Segment Start: Exercise input

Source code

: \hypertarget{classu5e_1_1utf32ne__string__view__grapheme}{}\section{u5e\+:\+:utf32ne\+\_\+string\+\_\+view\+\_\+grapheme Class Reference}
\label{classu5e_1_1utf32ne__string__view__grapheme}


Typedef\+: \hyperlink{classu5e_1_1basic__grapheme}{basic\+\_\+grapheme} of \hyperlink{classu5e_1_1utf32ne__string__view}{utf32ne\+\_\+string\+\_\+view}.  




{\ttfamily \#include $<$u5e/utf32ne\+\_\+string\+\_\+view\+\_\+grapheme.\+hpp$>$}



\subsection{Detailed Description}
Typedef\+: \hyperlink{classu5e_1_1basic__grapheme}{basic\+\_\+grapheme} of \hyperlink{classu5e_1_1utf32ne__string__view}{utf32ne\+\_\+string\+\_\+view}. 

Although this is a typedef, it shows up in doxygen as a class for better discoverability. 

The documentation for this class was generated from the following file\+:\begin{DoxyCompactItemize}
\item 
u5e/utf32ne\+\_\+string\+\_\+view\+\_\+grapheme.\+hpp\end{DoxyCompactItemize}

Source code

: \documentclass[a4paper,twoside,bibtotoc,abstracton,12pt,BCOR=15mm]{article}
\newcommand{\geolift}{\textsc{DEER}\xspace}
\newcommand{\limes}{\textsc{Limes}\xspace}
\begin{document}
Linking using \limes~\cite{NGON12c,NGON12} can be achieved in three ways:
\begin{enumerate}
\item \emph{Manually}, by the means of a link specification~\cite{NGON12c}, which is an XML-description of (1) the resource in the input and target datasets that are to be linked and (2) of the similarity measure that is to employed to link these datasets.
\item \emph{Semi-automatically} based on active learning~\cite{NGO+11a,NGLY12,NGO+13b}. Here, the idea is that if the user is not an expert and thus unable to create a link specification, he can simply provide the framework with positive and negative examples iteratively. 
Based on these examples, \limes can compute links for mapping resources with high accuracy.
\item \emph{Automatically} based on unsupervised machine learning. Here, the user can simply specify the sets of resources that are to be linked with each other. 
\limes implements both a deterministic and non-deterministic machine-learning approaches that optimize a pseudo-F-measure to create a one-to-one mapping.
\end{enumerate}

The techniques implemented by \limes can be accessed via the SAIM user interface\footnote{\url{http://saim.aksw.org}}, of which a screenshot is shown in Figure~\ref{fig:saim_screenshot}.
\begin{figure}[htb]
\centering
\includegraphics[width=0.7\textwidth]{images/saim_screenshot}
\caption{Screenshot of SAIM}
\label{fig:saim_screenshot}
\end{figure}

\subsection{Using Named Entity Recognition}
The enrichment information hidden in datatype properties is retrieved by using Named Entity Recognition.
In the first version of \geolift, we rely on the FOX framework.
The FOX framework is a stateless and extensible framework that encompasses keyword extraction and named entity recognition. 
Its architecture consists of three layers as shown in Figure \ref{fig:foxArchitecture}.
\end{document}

Segment End: Exercise input
Segment Start: Exercise input

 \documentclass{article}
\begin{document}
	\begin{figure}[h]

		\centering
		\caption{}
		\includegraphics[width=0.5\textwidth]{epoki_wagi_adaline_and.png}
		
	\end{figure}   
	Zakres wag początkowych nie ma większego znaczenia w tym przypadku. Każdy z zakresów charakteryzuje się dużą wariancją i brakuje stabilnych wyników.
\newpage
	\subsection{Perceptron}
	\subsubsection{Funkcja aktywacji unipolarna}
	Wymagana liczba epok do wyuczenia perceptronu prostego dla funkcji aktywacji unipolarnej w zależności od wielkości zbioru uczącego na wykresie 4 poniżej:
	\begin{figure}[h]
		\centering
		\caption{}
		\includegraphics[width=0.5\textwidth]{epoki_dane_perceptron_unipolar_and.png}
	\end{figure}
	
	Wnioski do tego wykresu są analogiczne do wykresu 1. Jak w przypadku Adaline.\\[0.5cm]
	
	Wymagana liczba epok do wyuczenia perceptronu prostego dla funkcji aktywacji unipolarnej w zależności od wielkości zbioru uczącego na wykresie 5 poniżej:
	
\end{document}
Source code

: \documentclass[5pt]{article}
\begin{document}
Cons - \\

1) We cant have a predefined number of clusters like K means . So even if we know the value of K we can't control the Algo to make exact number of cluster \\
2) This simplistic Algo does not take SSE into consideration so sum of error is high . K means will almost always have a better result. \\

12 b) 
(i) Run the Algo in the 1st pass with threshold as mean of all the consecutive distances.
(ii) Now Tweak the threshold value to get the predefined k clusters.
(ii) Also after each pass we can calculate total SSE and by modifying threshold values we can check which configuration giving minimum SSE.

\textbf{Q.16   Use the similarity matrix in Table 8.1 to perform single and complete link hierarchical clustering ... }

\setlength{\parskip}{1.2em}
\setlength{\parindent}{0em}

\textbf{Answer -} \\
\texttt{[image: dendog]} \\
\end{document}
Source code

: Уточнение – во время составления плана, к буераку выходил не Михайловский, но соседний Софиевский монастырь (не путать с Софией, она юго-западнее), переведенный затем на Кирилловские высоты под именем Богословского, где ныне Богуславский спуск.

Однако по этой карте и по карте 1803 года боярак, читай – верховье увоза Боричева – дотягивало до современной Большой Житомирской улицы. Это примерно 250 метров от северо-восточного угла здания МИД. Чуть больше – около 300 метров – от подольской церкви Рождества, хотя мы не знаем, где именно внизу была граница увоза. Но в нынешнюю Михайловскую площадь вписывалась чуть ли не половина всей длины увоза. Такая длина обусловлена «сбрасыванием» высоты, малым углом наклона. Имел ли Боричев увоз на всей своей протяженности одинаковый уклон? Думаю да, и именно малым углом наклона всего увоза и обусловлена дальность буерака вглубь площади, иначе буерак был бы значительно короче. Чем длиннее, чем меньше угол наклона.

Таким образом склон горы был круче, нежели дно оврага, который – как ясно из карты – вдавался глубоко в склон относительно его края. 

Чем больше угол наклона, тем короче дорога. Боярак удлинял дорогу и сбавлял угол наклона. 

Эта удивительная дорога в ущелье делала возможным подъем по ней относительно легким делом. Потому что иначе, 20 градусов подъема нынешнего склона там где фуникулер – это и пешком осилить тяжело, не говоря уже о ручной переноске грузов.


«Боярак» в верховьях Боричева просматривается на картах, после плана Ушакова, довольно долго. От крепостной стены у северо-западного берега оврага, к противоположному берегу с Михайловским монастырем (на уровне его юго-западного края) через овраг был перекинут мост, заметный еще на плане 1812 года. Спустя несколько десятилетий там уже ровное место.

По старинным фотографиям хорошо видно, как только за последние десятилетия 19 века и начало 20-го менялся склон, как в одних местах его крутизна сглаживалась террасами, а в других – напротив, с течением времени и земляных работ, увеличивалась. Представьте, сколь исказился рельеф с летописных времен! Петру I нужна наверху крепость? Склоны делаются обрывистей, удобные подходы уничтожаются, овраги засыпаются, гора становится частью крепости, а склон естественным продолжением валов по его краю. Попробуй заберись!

Segment End: Exercise input
Segment Start: Exercise input

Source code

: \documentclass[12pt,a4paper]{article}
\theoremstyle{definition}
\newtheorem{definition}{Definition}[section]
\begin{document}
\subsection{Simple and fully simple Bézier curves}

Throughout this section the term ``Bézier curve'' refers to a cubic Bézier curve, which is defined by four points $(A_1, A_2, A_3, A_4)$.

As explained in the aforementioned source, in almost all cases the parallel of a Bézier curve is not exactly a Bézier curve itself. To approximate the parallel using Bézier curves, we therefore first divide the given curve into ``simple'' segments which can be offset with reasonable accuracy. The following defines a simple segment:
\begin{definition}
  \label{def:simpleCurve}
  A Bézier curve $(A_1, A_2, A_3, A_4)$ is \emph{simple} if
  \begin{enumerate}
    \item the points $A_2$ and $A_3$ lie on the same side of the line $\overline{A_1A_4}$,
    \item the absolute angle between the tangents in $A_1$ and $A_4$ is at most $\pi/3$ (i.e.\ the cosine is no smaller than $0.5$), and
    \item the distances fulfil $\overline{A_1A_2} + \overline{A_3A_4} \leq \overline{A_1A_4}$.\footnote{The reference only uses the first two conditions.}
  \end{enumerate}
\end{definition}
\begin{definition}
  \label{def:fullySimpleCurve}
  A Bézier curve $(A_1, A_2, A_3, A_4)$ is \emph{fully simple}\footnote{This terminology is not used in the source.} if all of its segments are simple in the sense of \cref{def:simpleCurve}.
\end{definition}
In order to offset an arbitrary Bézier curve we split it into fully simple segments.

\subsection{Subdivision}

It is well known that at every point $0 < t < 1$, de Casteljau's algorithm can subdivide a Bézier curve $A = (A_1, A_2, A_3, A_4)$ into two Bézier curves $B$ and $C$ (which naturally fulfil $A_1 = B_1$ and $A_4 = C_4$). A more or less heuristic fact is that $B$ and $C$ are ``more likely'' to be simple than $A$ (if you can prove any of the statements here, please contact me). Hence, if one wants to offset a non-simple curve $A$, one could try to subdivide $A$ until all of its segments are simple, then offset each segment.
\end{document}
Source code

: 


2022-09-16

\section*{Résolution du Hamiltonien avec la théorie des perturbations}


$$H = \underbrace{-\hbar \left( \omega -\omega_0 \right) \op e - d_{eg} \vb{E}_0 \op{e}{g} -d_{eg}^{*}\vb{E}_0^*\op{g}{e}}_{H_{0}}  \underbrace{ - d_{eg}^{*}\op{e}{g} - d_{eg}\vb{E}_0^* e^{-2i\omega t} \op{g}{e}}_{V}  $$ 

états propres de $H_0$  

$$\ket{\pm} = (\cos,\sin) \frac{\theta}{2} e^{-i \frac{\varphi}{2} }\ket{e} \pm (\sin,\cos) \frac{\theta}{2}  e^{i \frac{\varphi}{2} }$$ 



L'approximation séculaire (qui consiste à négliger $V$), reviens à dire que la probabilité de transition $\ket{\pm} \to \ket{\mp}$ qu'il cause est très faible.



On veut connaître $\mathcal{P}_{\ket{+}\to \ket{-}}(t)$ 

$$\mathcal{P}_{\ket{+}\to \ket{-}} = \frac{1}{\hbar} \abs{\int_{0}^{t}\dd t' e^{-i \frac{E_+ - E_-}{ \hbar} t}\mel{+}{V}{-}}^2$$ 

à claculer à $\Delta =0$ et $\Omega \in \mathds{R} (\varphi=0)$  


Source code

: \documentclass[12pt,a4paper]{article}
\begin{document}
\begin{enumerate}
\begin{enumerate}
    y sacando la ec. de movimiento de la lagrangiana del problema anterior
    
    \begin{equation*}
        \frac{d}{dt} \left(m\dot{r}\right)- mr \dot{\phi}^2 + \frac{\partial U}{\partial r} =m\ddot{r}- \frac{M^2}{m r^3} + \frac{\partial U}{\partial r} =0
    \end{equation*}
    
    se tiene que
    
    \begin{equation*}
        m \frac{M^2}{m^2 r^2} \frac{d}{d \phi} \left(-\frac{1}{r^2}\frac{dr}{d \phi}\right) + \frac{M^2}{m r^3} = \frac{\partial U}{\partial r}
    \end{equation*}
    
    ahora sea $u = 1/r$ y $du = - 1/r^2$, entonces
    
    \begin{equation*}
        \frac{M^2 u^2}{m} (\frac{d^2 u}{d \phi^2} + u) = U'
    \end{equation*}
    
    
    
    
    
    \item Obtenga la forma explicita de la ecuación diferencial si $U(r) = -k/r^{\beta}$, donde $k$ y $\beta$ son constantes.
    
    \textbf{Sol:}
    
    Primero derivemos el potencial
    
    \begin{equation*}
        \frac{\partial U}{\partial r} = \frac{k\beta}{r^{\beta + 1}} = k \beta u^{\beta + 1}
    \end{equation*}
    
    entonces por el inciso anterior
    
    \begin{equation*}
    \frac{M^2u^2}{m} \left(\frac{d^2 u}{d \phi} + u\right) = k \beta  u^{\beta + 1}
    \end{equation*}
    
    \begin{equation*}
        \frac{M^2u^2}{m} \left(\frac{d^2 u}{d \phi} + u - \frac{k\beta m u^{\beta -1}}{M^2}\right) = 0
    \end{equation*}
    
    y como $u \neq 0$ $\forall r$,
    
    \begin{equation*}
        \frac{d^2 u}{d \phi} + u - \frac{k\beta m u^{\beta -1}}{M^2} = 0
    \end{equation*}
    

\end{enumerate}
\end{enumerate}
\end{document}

Segment End: Exercise input

What is being asked → From the data above, copy each line that holds "first".

Solution to this problem →
In the first version of \geolift, we rely on the FOX framework.
As explained in the aforementioned source, in almost all cases the parallel of a Bézier curve is not exactly a Bézier curve itself. To approximate the parallel using Bézier curves, we therefore first divide the given curve into ``simple'' segments which can be offset with reasonable accuracy. The following defines a simple segment:
    \item the distances fulfil $\overline{A_1A_2} + \overline{A_3A_4} \leq \overline{A_1A_4}$.\footnote{The reference only uses the first two conditions.}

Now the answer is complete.